Note that it is a very specific 1000+ year-old prophecy of the suffering & crucifixion of the Messiah of Israel, even down to the details. It’s amazing, and heartbreaking, and a testimony to the mercy of God.
The sufferings are real, even down to Jesus feeling that He is somehow cut off, forsaken, in the darkness with no obvious light. Although He is the Lamb of God who taketh away the sin of the world: yet that black avalanche of everything in us that cuts us off from God and one another falls on Him.
After the sorrowful verses, this Psalm is a great dawning glow of hope, faith, and trust in the Lord shines through Psalm 22. After the suffering comes joy. After death is hope. God hears the cry of His Son, the suffering servant (read Isaiah 53), and does not abandon or reject Him, or us as found in Him.
Feelings Are Not Facts
So Jesus felt cut off from God, yet quotes the Psalm to say what His crucifixion & death means, to preach from the Cross, to share with us what it is like to feel far from God.
But feelings are not facts. Jesus was still the man divine, the only-begotten Son incarnate in the man Jesus Christ, one person & two natures. The Word made flesh. God in a man like us.
In some crisis we might say “It’s totally hopeless! We’re doomed!” even as our help is about to arrive, unexpectedly, out of the blue, at the very last minute, or otherwise in time to save & help us. In that case, how truly accurate were our feelings, versus the facts?

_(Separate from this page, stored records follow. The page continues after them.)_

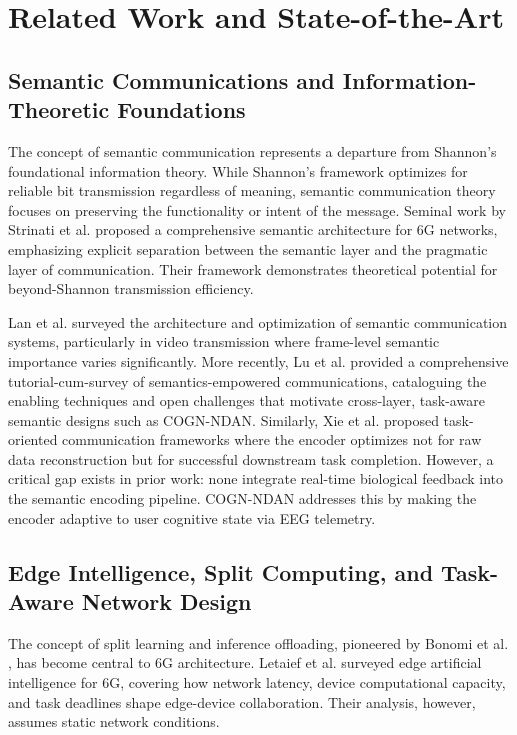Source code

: \documentclass[journal]{IEEEtran}
\newcommand{\COGN}{COGN-NDAN}
\begin{document}
\section{Related Work and State-of-the-Art}

\subsection{Semantic Communications and Information-Theoretic Foundations}
The concept of semantic communication represents a departure from Shannon's foundational information theory. While Shannon's framework optimizes for reliable bit transmission regardless of meaning, semantic communication theory focuses on preserving the functionality or intent of the message. Seminal work by Strinati et al. \cite{strinati2021} proposed a comprehensive semantic architecture for 6G networks, emphasizing explicit separation between the semantic layer and the pragmatic layer of communication. Their framework demonstrates theoretical potential for beyond-Shannon transmission efficiency.

Lan et al. \cite{lan2023semantic} surveyed the architecture and optimization of semantic communication systems, particularly in video transmission where frame-level semantic importance varies significantly. More recently, Lu et al. \cite{lu2024semantics} provided a comprehensive tutorial-cum-survey of semantics-empowered communications, cataloguing the enabling techniques and open challenges that motivate cross-layer, task-aware semantic designs such as \COGN{}. Similarly, Xie et al. \cite{xie2022semantic} proposed task-oriented communication frameworks where the encoder optimizes not for raw data reconstruction but for successful downstream task completion. However, a critical gap exists in prior work: none integrate real-time biological feedback into the semantic encoding pipeline. \COGN{} addresses this by making the encoder adaptive to user cognitive state via EEG telemetry.

\subsection{Edge Intelligence, Split Computing, and Task-Aware Network Design}
The concept of split learning and inference offloading, pioneered by Bonomi et al. \cite{bonomi2012fog}, has become central to 6G architecture. Letaief et al. \cite{letaief2022edge} surveyed edge artificial intelligence for 6G, covering how network latency, device computational capacity, and task deadlines shape edge-device collaboration. Their analysis, however, assumes static network conditions.
\end{document}
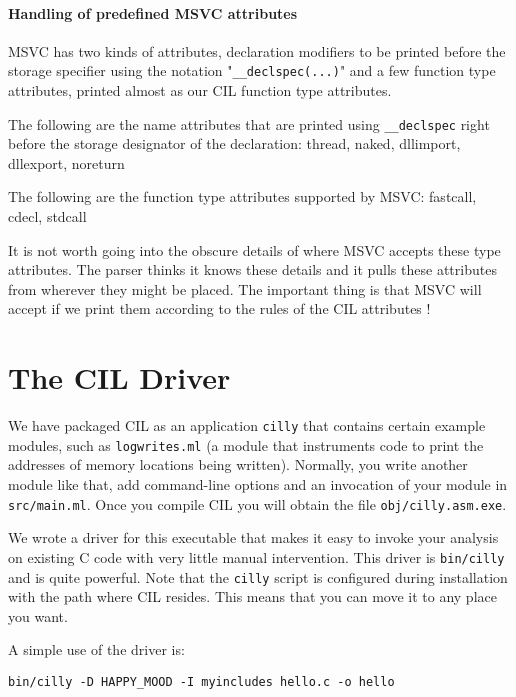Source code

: \documentclass{article}
\def\t#1{{\tt #1}}
\begin{document}
\paragraph{Handling of predefined MSVC attributes}

  MSVC has two kinds of attributes, declaration modifiers to be printed before
  the storage specifier using the notation "\t{\_\_declspec(...)}" and a few
  function type attributes, printed almost as our CIL function type
  attributes. 

   The following are the name attributes that are printed using
   \t{\_\_declspec} right before the storage designator of the declaration:
   thread, naked, dllimport, dllexport, noreturn


   The following are the function type attributes supported by MSVC: 
   fastcall, cdecl, stdcall

   It is not worth going into the obscure details of where MSVC accepts these
   type attributes. The parser thinks it knows these details and it pulls
   these attributes from wherever they might be placed. The important thing
   is that MSVC will accept if we print them according to the rules of the CIL
   attributes ! 

\section{The CIL Driver}\label{sec-driver}

 We have packaged CIL as an application \t{cilly} that contains certain
example modules, such as \t{logwrites.ml} (a module
that instruments code to print the addresses of memory locations being
written). Normally, you write another module like that, add command-line
options and an invocation of your module in \t{src/main.ml}. Once you compile
CIL you will obtain the file \t{obj/cilly.asm.exe}. 

 We wrote a driver for this executable that makes it easy to invoke your
analysis on existing C code with very little manual intervention. This driver
is \t{bin/cilly} and is quite powerful. Note that the \t{cilly} script
is configured during installation with the path where CIL resides. This means
that you can move it to any place you want. 

 A simple use of the driver is:
\begin{verbatim}
bin/cilly -D HAPPY_MOOD -I myincludes hello.c -o hello
\end{verbatim}
\end{document}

Feelings must follow facts, else we get lost in a swamp of ever-shifting mirages.
Therefore, to wrongly imagine that “My God, My God, why has thou forsaken me?” somehow means that Jesus isn’t God (or some other complicated bad idea) shows an ignorance of Jesus, who He was, what he lived & taught, and how the whole of the Hebrew Scriptures & holy writings were ultimately about Him.
There is no deep where God is not, be the night never so dark. There is no fear or sorrow or sense of abandonment which Jesus our High Priest has not taken into Himself, and burnt up in the fire of infinite love in the offering of Himself to atone for our sins, once and for all.
And beyond that forsakenness, even beyond what seems to earthly a final ending of death, Jesus has conquered sin, and death, and hell, and shared with us the eternal & holy life of God, that we might rejoice in Him who is the Lord of the living and the dead, who went on a head to prepare a place for us, that where He is, we might be also, and that as He is in God the Father, we may be in God the Son, sharing the eternal life & Joy of the blessed Trinity in all the saints, in the unity of God the Holy Spirit, forever in heaven.